La collecte par les services d’archives compétents des documents et données produits par les ministres et les membres de leur cabinet, représente un enjeu essentiel de transparence en même temps qu’elle permet de constituer des sources majeures pour l’écriture de l’histoire contemporaine.


La France mène depuis les années 1970 une politique active de collecte en direction du monde politique après des années, pour ne pas dire des siècles, d’appropriation privée et de dispersion des archives de fonction. Les « protocoles de remise » (dits aussi « protocoles de versement ») sont les outils principaux de cette politique. Ils reconnaissent le caractère public des documents produits, mettant fin au système de dépôt à titre privé prévalant depuis les années 1960. Le signataire conserve toutefois un droit d’accès aux documents qu’il verse. En outre, tout accès par un tiers est soumis à son accord, pour une durée qui varie généralement de 30 à 60 ans.


Le premier « contrat de dépôt » est signé par Valéry Giscard d’Estaing, alors président de la République, le 25 octobre 1979. La formule, bien que sans fondement légal, est généralisée dans les années 1980 aux cabinets ministériels.

Le cadre réglementaire

Le périmètre des protocoles est aujourd’hui inscrit à l’article L. 213-4 du code du patrimoine : un protocole ne peut être conclu que par le président de la République, le Premier ministre et les autres membres du gouvernement, pour les archives qu’eux-mêmes et leurs collaborateurs ont produites dans l’exercice de leur mandat.

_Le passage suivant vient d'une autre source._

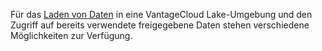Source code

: Für das [Laden von Daten](jwm1694121113608.md) in eine VantageCloud Lake-Umgebung und den Zugriff auf bereits verwendete freigegebene Daten stehen verschiedene Möglichkeiten zur Verfügung.
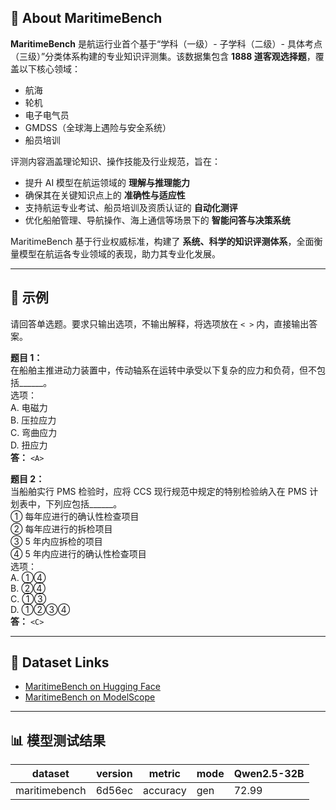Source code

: ## 📘 About MaritimeBench

**MaritimeBench** 是航运行业首个基于“学科（一级）- 子学科（二级）- 具体考点（三级）”分类体系构建的专业知识评测集。该数据集包含 **1888 道客观选择题**，覆盖以下核心领域：

- 航海
- 轮机
- 电子电气员
- GMDSS（全球海上遇险与安全系统）
- 船员培训

评测内容涵盖理论知识、操作技能及行业规范，旨在：

- 提升 AI 模型在航运领域的 **理解与推理能力**
- 确保其在关键知识点上的 **准确性与适应性**
- 支持航运专业考试、船员培训及资质认证的 **自动化测评**
- 优化船舶管理、导航操作、海上通信等场景下的 **智能问答与决策系统**

MaritimeBench 基于行业权威标准，构建了 **系统、科学的知识评测体系**，全面衡量模型在航运各专业领域的表现，助力其专业化发展。

---

## 🧪 示例

请回答单选题。要求只输出选项，不输出解释，将选项放在 `< >` 内，直接输出答案。  

**题目 1：**  
在船舶主推进动力装置中，传动轴系在运转中承受以下复杂的应力和负荷，但不包括______。  
选项：  
A. 电磁力  
B. 压拉应力  
C. 弯曲应力  
D. 扭应力  
**答：** `<A>`

**题目 2：**  
当船舶实行 PMS 检验时，应将 CCS 现行规范中规定的特别检验纳入在 PMS 计划表中，下列应包括______。  
① 每年应进行的确认性检查项目  
② 每年应进行的拆检项目  
③ 5 年内应拆检的项目  
④ 5 年内应进行的确认性检查项目  
选项：  
A. ①④  
B. ②④  
C. ①③  
D. ①②③④  
**答：** `<C>`

---

## 📂 Dataset Links

- [MaritimeBench on Hugging Face](https://huggingface.co/datasets/Hi-Dolphin/MaritimeBench)
- [MaritimeBench on ModelScope](https://modelscope.cn/datasets/HiDolphin/MaritimeBench/summary)

---

## 📊 模型测试结果

| dataset | version | metric | mode | Qwen2.5-32B |
|----- | ----- | ----- | ----- | -----|
| maritimebench | 6d56ec | accuracy | gen | 72.99 |
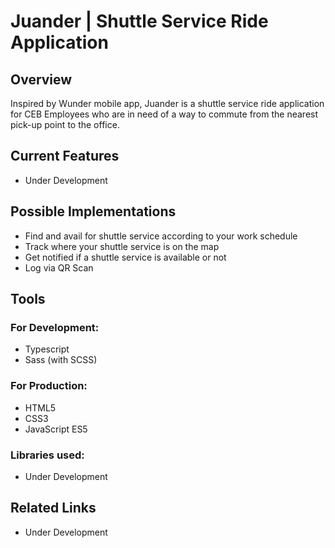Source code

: # Juander | Shuttle Service Ride Application

## Overview
Inspired by Wunder mobile app, Juander is a shuttle service ride application for CEB Employees who are in need of a way to commute from the nearest pick-up point to the office.


## Current Features
- Under Development

## Possible Implementations
- Find and avail for shuttle service according to your work schedule
- Track where your shuttle service is on the map
- Get notified if a shuttle service is available or not
- Log via QR Scan


## Tools

### For Development:
- Typescript
- Sass (with SCSS)
### For Production:
- HTML5
- CSS3
- JavaScript ES5

### Libraries used:
- Under Development

## Related Links
- Under Development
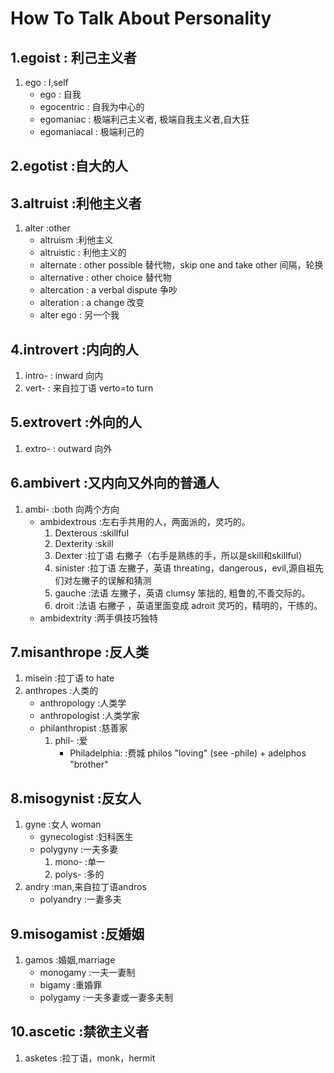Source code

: # How To Talk About Personality

## 1.egoist           	:	利己主义者

1. ego					:		I,self
	- ego              	:        	自我
	- egocentric        :     	自我为中心的
	- egomaniac         :		极端利己主义者, 极端自我主义者,自大狂
	- egomaniacal       :	极端利己的

## 2.egotist          	:自大的人

## 3.altruist 		:利他主义者

1. alter                :other
	- altruism				:利他主义
	- altruistic			:	利他主义的
	- alternate             :  		other possible 替代物，skip one and take other 间隔，轮换
	- alternative            :		other choice   替代物            
	- altercation            :		a verbal dispute 争吵
	- alteration              :		a change 改变
	- alter ego               	:	另一个我

## 4.introvert        	:内向的人

1. intro-              	:		inward   向内
2. vert-               	:		来自拉丁语 verto=to turn

## 5.extrovert       	:外向的人
	
1. extro-             	:		outward 向外

## 6.ambivert       	:又内向又外向的普通人

1. ambi-             			:both       向两个方向
	- ambidextrous 				:左右手共用的人，两面派的，灵巧的。
		1. Dexterous 			:skillful
		2. Dexterity			:skill
		3. Dexter 				:拉丁语 右撇子（右手是熟练的手，所以是skill和skillful）  
		4. sinister 			:拉丁语 左撇子，英语 threating，dangerous，evil,源自祖先们对左撇子的误解和猜测
		5. gauche 				:法语 左撇子，英语 clumsy 笨拙的, 粗鲁的,不善交际的。
		6. droit 				:法语 右撇子 ，英语里面变成 adroit 灵巧的，精明的，干练的。 
	- ambidextrity				:两手俱技巧独特
	
## 7.misanthrope 	:反人类


1. misein 						:拉丁语 to hate
2. anthropes					:人类的  
	- anthropology 				:人类学
	- anthropologist 			:人类学家
	- philanthropist 			:慈善家
		1. phil- 			:爱
			- Philadelphia: 	:费城 philos "loving" (see -phile) + adelphos "brother"

		
## 8.misogynist    	:反女人

1. gyne							:女人 woman
	- gynecologist 				:妇科医生
	- polygyny 					:一夫多妻
		1. mono-  				:单一
		2. polys- 				:多的
2. andry   						:man,来自拉丁语andros    
	- polyandry 				:一妻多夫


## 9.misogamist   	       :反婚姻    

1. gamos 						:婚姻,marriage 
	- monogamy 					:一夫一妻制
	- bigamy					:重婚罪 
	- polygamy 					:一夫多妻或一妻多夫制

## 10.ascetic        	:禁欲主义者

1. asketes 					:拉丁语，monk，hermit
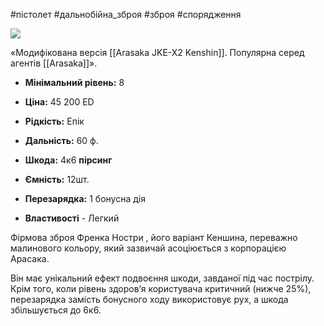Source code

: #пістолет #дальнобійна_зброя #зброя #спорядження

[![](https://static.wikia.nocookie.net/cyberpunk/images/d/dc/Kenshin_Frank.png/revision/latest/scale-to-width-down/350?cb=20220330180235)](https://static.wikia.nocookie.net/cyberpunk/images/d/dc/Kenshin_Frank.png/revision/latest?cb=20220330180235)

«Модифікована версія [[Arasaka JKE-X2 Kenshin]]. Популярна серед агентів [[Arasaka]]».

- **Мінімальний рівень:** 8
- **Ціна:** 45 200 ED
- **Рідкість:** Епік

- **Дальність:** 60 ф.
- **Шкода:** 4к6 **пірсинг**
- **Ємність:** 12шт.
- **Перезарядка:** 1 бонусна дія
- **Властивості** - Легкий

Фірмова зброя Френка Ностри , його варіант Кеншина, переважно малинового кольору, який зазвичай асоціюється з корпорацією Арасака.

Він має унікальний ефект подвоєння шкоди, завданої під час пострілу. Крім того, коли рівень здоров’я користувача критичний (нижче 25%), перезарядка замість бонусного ходу використовує рух, а шкода збільшується до 6к6.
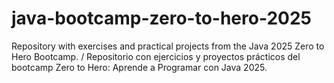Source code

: # java-bootcamp-zero-to-hero-2025
Repository with exercises and practical projects from the Java 2025 Zero to Hero Bootcamp. / Repositorio con ejercicios y proyectos prácticos del bootcamp Zero to Hero: Aprende a Programar con Java 2025.
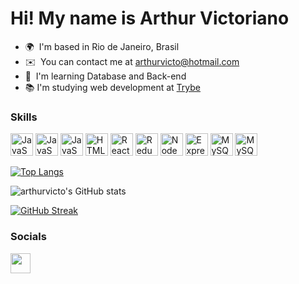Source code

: Hi! My name is Arthur Victoriano
==================================

* 🌍  I'm based in Rio de Janeiro, Brasil
* ✉️  You can contact me at [arthurvicto@hotmail.com](mailto:arthurvicto@hotmail.com)
* 🧠  I'm learning Database and Back-end
* 📚  I'm studying web development at [Trybe](https://www.betrybe.com/)

### Skills

<p align="left">
<a href="https://developer.mozilla.org/en-US/docs/Web/JavaScript" target="_blank" rel="noreferrer"><img src="https://raw.githubusercontent.com/danielcranney/readme-generator/main/public/icons/skills/javascript-colored.svg" width="36" height="36" alt="JavaScript" /></a>
<a href="https://developer.mozilla.org/en-US/docs/Web/JavaScript" target="_blank" rel="noreferrer"><img src="https://pbs.twimg.com/profile_images/1414990564408262661/r6YemvF9_400x400.jpg" width="36" height="36" alt="JavaScript" /></a>
<a href="https://developer.mozilla.org/en-US/docs/Web/JavaScript" target="_blank" rel="noreferrer"><img src="https://cdn.jsdelivr.net/gh/devicons/devicon/icons/linux/linux-original.svg" width="36" height="36" alt="JavaScript" /></a>
<a href="https://developer.mozilla.org/en-US/docs/Glossary/HTML5" target="_blank" rel="noreferrer"><img src="https://raw.githubusercontent.com/danielcranney/readme-generator/main/public/icons/skills/html5-colored.svg" width="36" height="36" alt="HTML5" /></a>
<a href="https://reactjs.org/" target="_blank" rel="noreferrer"><img src="https://raw.githubusercontent.com/danielcranney/readme-generator/main/public/icons/skills/react-colored.svg" width="36" height="36" alt="React" /></a>
<a href="https://redux.js.org/" target="_blank" rel="noreferrer"><img src="https://raw.githubusercontent.com/danielcranney/readme-generator/main/public/icons/skills/redux-colored.svg" width="36" height="36" alt="Redux" /></a>
<a href="https://nodejs.org/en/" target="_blank" rel="noreferrer"><img src="https://raw.githubusercontent.com/danielcranney/readme-generator/main/public/icons/skills/nodejs-colored.svg" width="36" height="36" alt="NodeJS" /></a>
<a href="https://expressjs.com/" target="_blank" rel="noreferrer"><img src="https://raw.githubusercontent.com/danielcranney/readme-generator/main/public/icons/skills/express-colored.svg" width="36" height="36" alt="Express" /></a>
<a href="https://www.mysql.com/" target="_blank" rel="noreferrer"><img src="https://raw.githubusercontent.com/danielcranney/readme-generator/main/public/icons/skills/mysql-colored.svg" width="36" height="36" alt="MySQL" /></a>
<a href="https://www.mysql.com/" target="_blank" rel="noreferrer"><img src="https://cdn.jsdelivr.net/gh/devicons/devicon/icons/docker/docker-original-wordmark.svg" width="36" height="36" alt="MySQL" /></a>
</p>

[![Top Langs](https://github-readme-stats.vercel.app/api/top-langs/?username=arthurvicto&layout=compact)](https://github.com/anuraghazra/github-readme-stats)

![arthurvicto's GitHub stats](https://github-readme-stats.vercel.app/api?username=arthurvicto&show_icons=true&include_all_commits=true&count_private=true)

[![GitHub Streak](http://github-readme-streak-stats.herokuapp.com?user=arthurvicto&date_format=M%20j%5B%2C%20Y%5D)](https://git.io/streak-stats)
<br>

### Socials

<p align="left"> <a href="https://www.linkedin.com/in/arthurvictoriano/" target="_blank" rel="noreferrer"><img src="https://raw.githubusercontent.com/danielcranney/readme-generator/main/public/icons/socials/linkedin.svg" width="32" height="32" /></a></p>
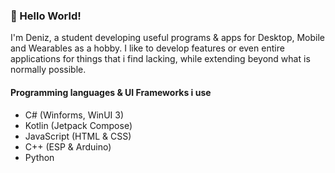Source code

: ### 👋 Hello World!

I'm Deniz, a student developing useful programs & apps for Desktop, Mobile and Wearables as a hobby. I like to develop features or even entire applications for things that i find lacking, while extending beyond what is normally possible.

#### Programming languages & UI Frameworks i use
- C# (Winforms, WinUI 3)
- Kotlin (Jetpack Compose)
- JavaScript (HTML & CSS)
- C++ (ESP & Arduino)
- Python
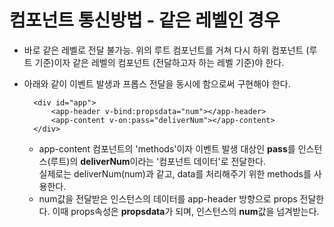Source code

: # 컴포넌트 통신방법 - 같은 레벨인 경우
- 바로 같은 레벨로 전달 불가능. 위의 루트 컴포넌트를 거쳐 다시 하위 컴포넌트 (루트 기준)이자 같은 레벨의 컴포넌트 (전달하고자 하는 레벨 기준)야 한다.
- 아래와 같이 이벤트 발생과 프롭스 전달을 동시에 함으로써 구현해야 한다.
    

        <div id="app">
            <app-header v-bind:propsdata="num"></app-header>
            <app-content v-on:pass="deliverNum"></app-content>
        </div>

    - app-content 컴포넌트의 'methods'이자 이벤트 발생 대상인 **pass**를 인스턴스(루트)의 **deliverNum**이라는 '컴포넌트 데이터'로 전달한다.   
    실제로는 deliverNum(num)과 같고, data를 처리해주기 위한 methods를 사용한다.
    - num값을 전달받은 인스턴스의 데이터를 app-header 방향으로 props 전달한다. 이때 props속성은 **propsdata**가 되며, 인스턴스의 **num**값을 넘겨받는다.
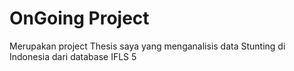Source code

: # OnGoing Project

Merupakan project Thesis saya yang menganalisis data Stunting di Indonesia dari database IFLS 5
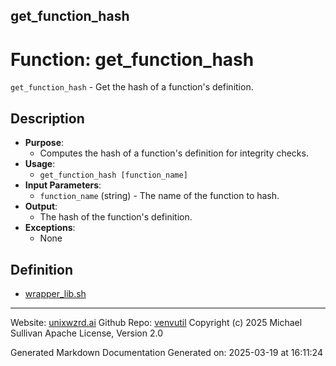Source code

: ## get_function_hash
# Function: get_function_hash
`get_function_hash` - Get the hash of a function's definition.
## Description
- **Purpose**:
  - Computes the hash of a function's definition for integrity checks.
- **Usage**:
  - `get_function_hash [function_name]`
- **Input Parameters**:
  - `function_name` (string) - The name of the function to hash.
- **Output**:
  - The hash of the function's definition.
- **Exceptions**:
  - None

## Definition 

* [wrapper_lib.sh](../wrapper_lib_sh.md)
---

Website: [unixwzrd.ai](https://unixwzrd.ai)
Github Repo: [venvutil](https://github.com/unixwzrd/venvutil)
Copyright (c) 2025 Michael Sullivan
Apache License, Version 2.0

Generated Markdown Documentation
Generated on: 2025-03-19 at 16:11:24
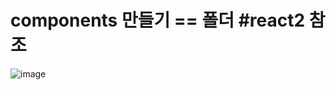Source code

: # components 만들기 == 폴더 #react2 참조


![image](https://github.com/sjeroh/react_basic/assets/36749506/36e1687d-6dd1-4b28-a1d0-690643075516)
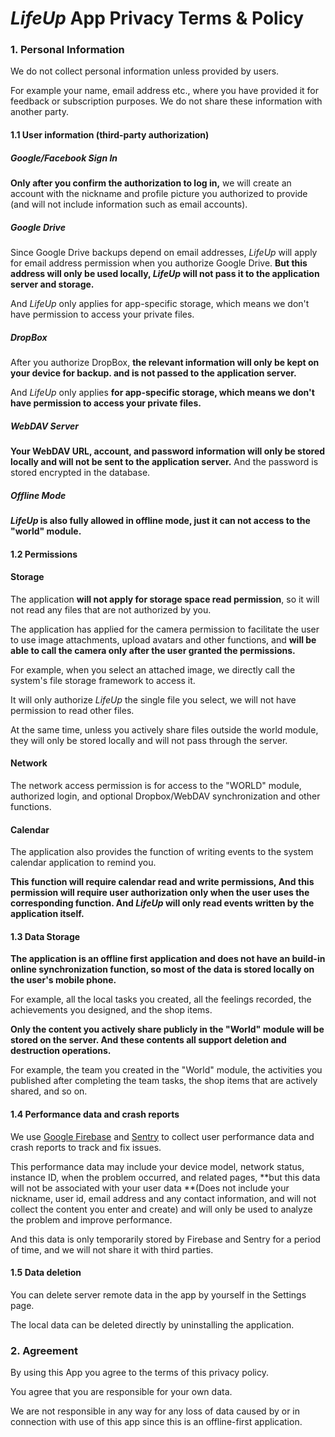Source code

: # *LifeUp* App Privacy Terms & Policy

### 1. Personal Information

We do not collect personal information unless provided by users. 

For example your name, email address etc., where you have provided it for feedback or subscription purposes. We do not share these information with another party.

#### 1.1 User information (third-party authorization)

##### Google/Facebook Sign In

**Only after you confirm the authorization to log in,** we will create an account with the nickname
and profile picture you authorized to provide (and will not include information such as email
accounts).

##### Google Drive

Since Google Drive backups depend on email addresses, *LifeUp* will apply for email address
permission when you authorize Google Drive. **But this address will only be used locally, *LifeUp*
will not pass it to the application server and storage.**

And *LifeUp* only applies for app-specific storage, which means we don't have permission to access
your private files.

##### DropBox

After you authorize DropBox, **the relevant information will only be kept on your device for backup.
and is not passed to the application server.**

And *LifeUp* only applies **for app-specific storage, which means we don't have permission to access
your private files.**

##### WebDAV Server

**Your WebDAV URL, account, and password information will only be stored locally and will not be
sent to the application server.** And the password is stored encrypted in the database.

##### Offline Mode

***LifeUp* is also fully allowed in offline mode, just it can not access to the "world" module.**

#### 1.2 Permissions

#### Storage

The application **will not apply for storage space read permission**, so it will not read any files that are not authorized by you.

The application has applied for the camera permission to facilitate the user to use image attachments, upload avatars and other functions, and **will be able to call the camera only after the user granted the permissions.**

For example, when you select an attached image, we directly call the system's file storage framework to access it.

It will only authorize *LifeUp* the single file you select, we will not have permission to read other files.

At the same time, unless you actively share files outside the world module, they will only be stored locally and will not pass through the server.

#### Network

The network access permission is for access to the "WORLD" module, authorized login, and optional Dropbox/WebDAV synchronization and other functions.

#### Calendar

The application also provides the function of writing events to the system calendar application to remind you. 

**This function will require calendar read and write permissions, And this permission will require user authorization only when the user uses the corresponding function. And *LifeUp* will only read events written by the application itself.**


#### 1.3 Data Storage

**The application is an offline first application and does not have an build-in online synchronization function, so most of the data is stored locally on the user's mobile phone.**

For example, all the local tasks you created, all the feelings recorded, the achievements you designed, and the shop items.

**Only the content you actively share publicly in the "World" module will be stored on the server. And these contents all support deletion and destruction operations.**

For example, the team you created in the "World" module, the activities you published after completing the team tasks, the shop items that are actively shared, and so on.

#### 1.4 Performance data and crash reports

We use [Google Firebase](https://firebase.google.com/) and [Sentry](https://sentry.io/) to collect
user performance data and crash reports to track and fix issues.

This performance data may include your device model, network status, instance ID, when the problem
occurred, and related pages, **but this data will not be associated with your user data **(Does not
include your nickname, user id, email address and any contact information, and will not collect the
content you enter and create) and will only be used to analyze the problem and improve performance.

And this data is only temporarily stored by Firebase and Sentry for a period of time, and we will
not share it with third parties.

#### 1.5 Data deletion

You can delete server remote data in the app by yourself in the Settings page.

The local data can be deleted directly by uninstalling the application.


### 2. Agreement

By using this App you agree to the terms of this privacy policy.

You agree that you are responsible for your own data.

We are not responsible in any way for any loss of data caused by or in connection with use of this
app since this is an offline-first application. 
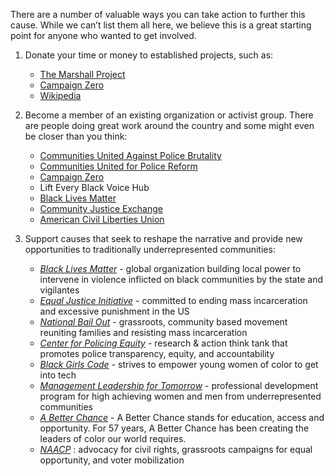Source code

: There are a number of valuable ways you can take action to further this cause. While we can’t list them all here, we believe this is a great starting point for anyone who wanted to get involved.


1. Donate your time or money to established projects, such as:

    * [The Marshall Project](https://www.themarshallproject.org/)
    * [Campaign Zero](https://www.joincampaignzero.org/)
    * [Wikipedia](https://en.wikipedia.org/wiki/List_of_police_reforms_related_to_the_George_Floyd_protests)

1. Become a member of an existing organization or activist group. There are people doing great work around the country and some might even be closer than you think:

    * [Communities United Against Police Brutality](https://www.cuapb.org/)
    * [Communities United for Police Reform](https://www.changethenypd.org/)
    * [Campaign Zero](https://www.joincampaignzero.org/)
    * Lift Every Black Voice Hub
    * [Black Lives Matter](https://blacklivesmatter.com/)
    * [Community Justice Exchange](https://www.communityjusticeexchange.org/)
    * [American Civil Liberties Union](https://www.aclu.org/)

1. Support causes that seek to reshape the narrative and provide new opportunities to traditionally underrepresented communities:

    * [_Black Lives Matter_](https://urldefense.proofpoint.com/v2/url?u=https-3A__blacklivesmatter.com_about_&d=DwMFaQ&c=5VD0RTtNlTh3ycd41b3MUw&r=QIUJiyBQ0qxqtW0hrKiNZg&m=0mI55-vK1p0RWXGXNZI21g20xGWXLkOz8GRqC2hg2NE&s=prGnPKwvNV2Qc-P7v9e7i8iI_OzfAd6aJNj5ZUugqpg&e=) - global organization building local power to intervene in violence inflicted on black communities by the state and vigilantes
    * [_Equal Justice Initiative_](https://urldefense.proofpoint.com/v2/url?u=https-3A__eji.org_about_&d=DwMFaQ&c=5VD0RTtNlTh3ycd41b3MUw&r=QIUJiyBQ0qxqtW0hrKiNZg&m=0mI55-vK1p0RWXGXNZI21g20xGWXLkOz8GRqC2hg2NE&s=n3QN-LxTib85xg627eptGGBFZ9a4D5au1HzgaBzgmKk&e=) - committed to ending mass incarceration and excessive punishment in the US
    * [_National Bail Out_](https://urldefense.proofpoint.com/v2/url?u=https-3A__nationalbailout.org_about_&d=DwMFaQ&c=5VD0RTtNlTh3ycd41b3MUw&r=QIUJiyBQ0qxqtW0hrKiNZg&m=0mI55-vK1p0RWXGXNZI21g20xGWXLkOz8GRqC2hg2NE&s=m_TtvCtprZ_4DA--_uSkPFbAF2V17wd2I2xcn2g8cts&e=) - grassroots, community based movement reuniting families and resisting mass incarceration
    * [_Center for Policing Equity_](https://urldefense.proofpoint.com/v2/url?u=https-3A__policingequity.org_&d=DwMFaQ&c=5VD0RTtNlTh3ycd41b3MUw&r=QIUJiyBQ0qxqtW0hrKiNZg&m=0mI55-vK1p0RWXGXNZI21g20xGWXLkOz8GRqC2hg2NE&s=Rz9pTUX24fNNFmwgun4yNC5umLxz5vqvYIwLRnvdr18&e=) - research & action think tank that promotes police transparency, equity, and accountability
    * [_Black Girls Code_](https://urldefense.proofpoint.com/v2/url?u=https-3A__www.blackgirlscode.com_&d=DwMFaQ&c=5VD0RTtNlTh3ycd41b3MUw&r=QIUJiyBQ0qxqtW0hrKiNZg&m=0mI55-vK1p0RWXGXNZI21g20xGWXLkOz8GRqC2hg2NE&s=C4AO8XyJGuvyj91FRZw0L3UHECKQc0O6ysy9RyWC2wg&e=) - strives to empower young women of color to get into tech
    * [_Management Leadership for Tomorrow_](https://urldefense.proofpoint.com/v2/url?u=https-3A__mlt.org_&d=DwMFaQ&c=5VD0RTtNlTh3ycd41b3MUw&r=QIUJiyBQ0qxqtW0hrKiNZg&m=0mI55-vK1p0RWXGXNZI21g20xGWXLkOz8GRqC2hg2NE&s=rBa8Rh_mvpHzRmugCYCrpchvrpnoqLMSRMH1oL3iqSE&e=) - professional development program for high achieving women and men from underrepresented communities
    * [_A Better Chance_](https://www.abetterchance.org/) - A Better Chance stands for education, access and opportunity. For 57 years, A Better Chance has been creating the leaders of color our world requires.
    * [_NAACP_](https://urldefense.proofpoint.com/v2/url?u=https-3A__www.naacp.org_&d=DwMFaQ&c=5VD0RTtNlTh3ycd41b3MUw&r=QIUJiyBQ0qxqtW0hrKiNZg&m=0mI55-vK1p0RWXGXNZI21g20xGWXLkOz8GRqC2hg2NE&s=dxlZuJQtsfZZIjjlyPo0w2-0BQN-zrrG0rUslPT-k6o&e=) : advocacy for civil rights, grassroots campaigns for equal opportunity, and voter mobilization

Cette possibilité – car la signature d’un protocole n’est pas obligatoire – trouve son fondement dans la volonté d’assurer la collecte de fonds d’un intérêt majeur pour l’histoire de la Cinquième République en nouant une relation de confiance avec leurs producteurs. Pour ce faire, un effort de sensibilisation est mené par les archivistes en mission dans les ministères dès la prise de fonction des membres des gouvernements.


On ne peut évoquer les protocoles sans aborder la question de la terminologie. Ils sont en effet désignés sous ce simple vocable dans le code du patrimoine, mais la pratique archivistique a voulu qu’on parle de protocoles de versement puis de protocoles de remise afin de les distinguer de la procédure de versement ordinaire.


L’accès aux archives sous protocole


La loi du 15 juillet 2008 relative aux archives marque une rupture en matière de communicabilité des archives sous protocole.


D’une part, elle reconnaît de manière rétroactive la validité des protocoles antérieurs, en limitant toutefois dans le temps les clauses relatives aux mandataires qui doivent s’éteindre 25 ans après la mort du signataire.


D’autre part, elle encadre le régime des futurs protocoles, pour le rapprocher du régime de droit commun : les délais de communicabilité sont ceux de l’article L. 213-2 du code du patrimoine et le signataire ne peut désormais plus désigner de mandataire pour lui succéder. Il est stipulé que le protocole cesse de plein droit d’avoir effet en cas de décès du signataire et, au plus tard, à la date d’expiration des délais de communicabilité. Il convient enfin de rappeler que la Commission d’accès aux documents administratifs (CADA) est compétente pour émettre un avis en cas de refus de communication par dérogation de documents sous protocole.